Science in the hands of Galileo, Kepler, and Newton had revealed the workings of the natural laws in the physical world. This suggested to social philosophers that perhaps similar laws might be discoverable in the social and cultural world. The French thinkers, called philosophes, therefore proceeded to analyze all social, political, and religious institutions, subjecting them to merciless criticism from the standpoint of reason. For the philosophes, institutions were reasonable only so long as they harmonized with human nature, only so long as they promoted the perfectibility of the individual. Unreasonable institutions prevented human beings from realizing their potential. The philosophes therefore waged an intellectual war against the irrational, employing criticism as their primary weapon. They fought against superstition, bigotry, and intolerance; they condemned censorship and demanded freedom of thought; they attacked the privileges of the monarchy and the feudal classes and their restraints upon the commercial and manufacturing classes; and they endeavored to secularize ethics and morality. In a word, their faith in reason and science led them to be humanitarian, optimistic, and confident.

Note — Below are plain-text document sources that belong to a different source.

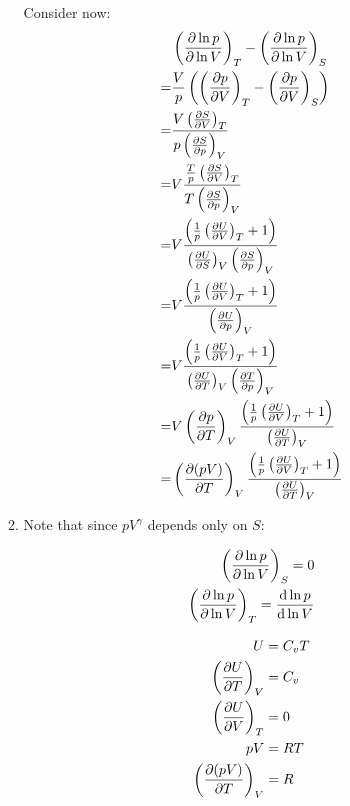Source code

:\documentclass[10pt,\jkfside,a4paper]{article}
\begin{document}
\begin{enumerate}
\begin{enumerate}
Consider now:
\begin{equation}
\begin{split}
 & \left(\pdv{\ln p}{\ln V}\right)_T - \left(\pdv{\ln p}{\ln V}\right)_S \\
=& \frac{V}{p}\left(\left(\pdv{p}{V}\right)_T - \left(\pdv{p}{V}\right)_S \right) \\
=& \frac{V\left(\pdv{S}{V}\right)_T}{p\left(\pdv{S}{p}\right)_V} \\
=& V\frac{\frac{T}{p}\left(\pdv{S}{V}\right)_T}{T\left(\pdv{S}{p}\right)_V} \\
=& V\frac{\left(\frac{1}{p}\left(\pdv{U}{V}\right)_T + 1\right)}{\left(\pdv{U}{S}\right)_V\left(\pdv{S}{p}\right)_V} \\
=& V\frac{\left(\frac{1}{p}\left(\pdv{U}{V}\right)_T + 1\right)}{\left(\pdv{U}{p}\right)_V} \\
=& V\frac{\left(\frac{1}{p}\left(\pdv{U}{V}\right)_T + 1\right)}{\left(\pdv{U}{T}\right)_V\left(\pdv{T}{p}\right)_V} \\
=& V\left(\pdv{p}{T}\right)_V\frac{\left(\frac{1}{p}\left(\pdv{U}{V}\right)_T + 1\right)}{\left(\pdv{U}{T}\right)_V} \\
=& \left(\pdv{(pV)}{T}\right)_V\frac{\left(\frac{1}{p}\left(\pdv{U}{V}\right)_T + 1\right)}{\left(\pdv{U}{T}\right)_V} \\
\end{split}
\end{equation}

\item 
Note that since $pV^\gamma$ depends only on $S$:

\begin{equation}
\begin{split}
\left(\pdv{\ln p}{\ln V}\right)_S = 0 \\
\left(\pdv{\ln p}{\ln V}\right)_T = \dv{\ln p}{\ln V} \\
\end{split}
\end{equation}

\begin{equation}
\begin{split}
U &= C_vT \\
\left(\pdv{U}{T}\right)_V &= C_v \\
\left(\pdv{U}{V}\right)_T &= 0 \\
pV &= RT \\
\left(\pdv{(pV)}{T}\right)_V &= R \\
\end{split}
\end{equation}


\end{enumerate}
\end{enumerate}
\end{document}
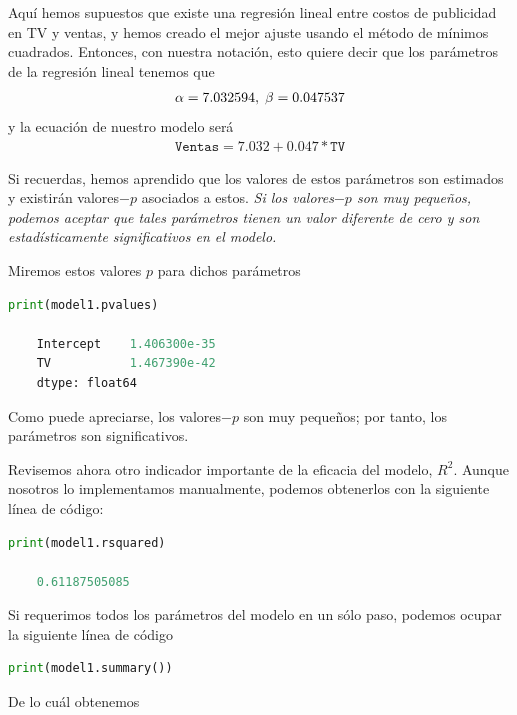 Aquí hemos supuestos que existe una regresión lineal entre costos de publicidad en TV y ventas, y hemos creado el mejor ajuste usando el método de mínimos cuadrados. Entonces, con nuestra notación, esto quiere decir que los parámetros de la regresión lineal tenemos que
\begin{align}
	\a = 7.032594, \; \beta= 0.047537
\end{align}
y la ecuación de nuestro modelo será
\begin{align}
	\texttt{Ventas} = 7.032 + 0.047*\texttt{TV}
\end{align}


Si recuerdas, hemos aprendido que los valores de estos parámetros son estimados y existirán valores$-p$ asociados a estos. \emph{Si los valores$-p$ son muy pequeños, podemos aceptar que tales parámetros tienen un valor diferente de cero y son estadísticamente significativos en el modelo.}

Miremos estos valores $p$ para dichos parámetros
\begin{lstlisting}[language=Python]
	print(model1.pvalues)
	
	Intercept    1.406300e-35
	TV           1.467390e-42
	dtype: float64
\end{lstlisting}

Como puede apreciarse, los valores$-p$ son muy pequeños; por tanto, los parámetros son significativos.

Revisemos ahora otro indicador importante de la eficacia del modelo, $R^{2}.$ Aunque nosotros lo implementamos manualmente, podemos obtenerlos con la siguiente línea de código:
\begin{lstlisting}[language=Python]
	print(model1.rsquared)
	
	0.61187505085
\end{lstlisting}


Si requerimos todos los parámetros del modelo en un sólo paso, podemos ocupar la siguiente línea de código
\begin{lstlisting}[language=Python]
	print(model1.summary())
\end{lstlisting}
De lo cuál obtenemos

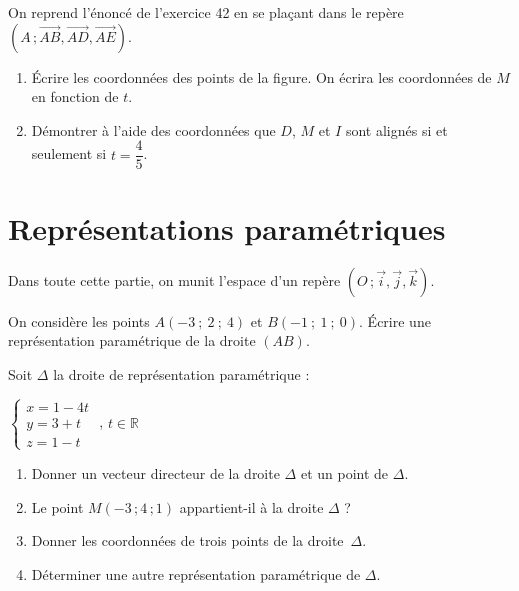 \documentclass{cornouaille}
\begin{document}
\begin{exercice}
  On reprend l'énoncé de l'exercice 42 en se plaçant dans le repère
  $(A\,;\overrightarrow{AB},\overrightarrow{AD},\overrightarrow{AE})$.
  \begin{enumerate}
  \item Écrire les coordonnées des points de la figure. On écrira les
    coordonnées de $M$ en fonction de $t$.
  \item Démontrer à l'aide des coordonnées que $D$, $M$ et $I$ sont
    alignés si et seulement si $t=\dfrac{4}{5}$.
  \end{enumerate}
\end{exercice}

\section{Représentations paramétriques}

Dans toute cette partie, on munit l'espace d'un repère
$(O\,;\vec{i},\vec{j},\vec{k})$.

\begin{exercice}
  On considère les points $A(-3\ ;\ 2\ ;\ 4)$ et  $B(-1\ ;\ 1\ ;\ 0)$.
  Écrire une représentation paramétrique de la droite $(AB)$.
\end{exercice}

\begin{exercice}
  Soit $\Delta$ la droite de représentation paramétrique :
{\centering
  $\begin{cases}x=1-4t \\y=3+t \\z=1-t \end{cases}$ , $t\in\mathbb{R}$
\par}
\begin{enumerate}
\item Donner un vecteur directeur de la droite $\Delta$ et un point de
  $\Delta$.
\item Le point $M(-3\,;4\,;1)$ appartient-il à la droite $\Delta$ ?
\item Donner les coordonnées de trois points de la droite~$\Delta$.
\item Déterminer une autre représentation paramétrique de $\Delta$.
\end{enumerate}
\end{exercice}
\end{document}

To appreciate what was distinctively novel about the Enlightenment as an intellectual movement, we need to see how it contrasted with the medieval outlook. The medieval aim in seeking knowledge was to discover God's intentions for his creation. Even the most rational of the medieval thinkers conceded that there were sacred areas into which they must not venture, spheres in which revelation, faith, and ecclesiastical authority offered the answers and gave the orders. Scientific curiosity as applied to those spheres was an unwelcome intrusion into holy ground. It was this inviolable domain of the sacred that distinguished the Middle Ages at their most scientific and skeptical moments from the later ages of criticism. The medieval mind was dominated by the church, literally, intellectually, and emotionally. In contrast to the medieval era, the thinkers of the Enlightenment regarded all aspects of human life and works as subject to critical examination.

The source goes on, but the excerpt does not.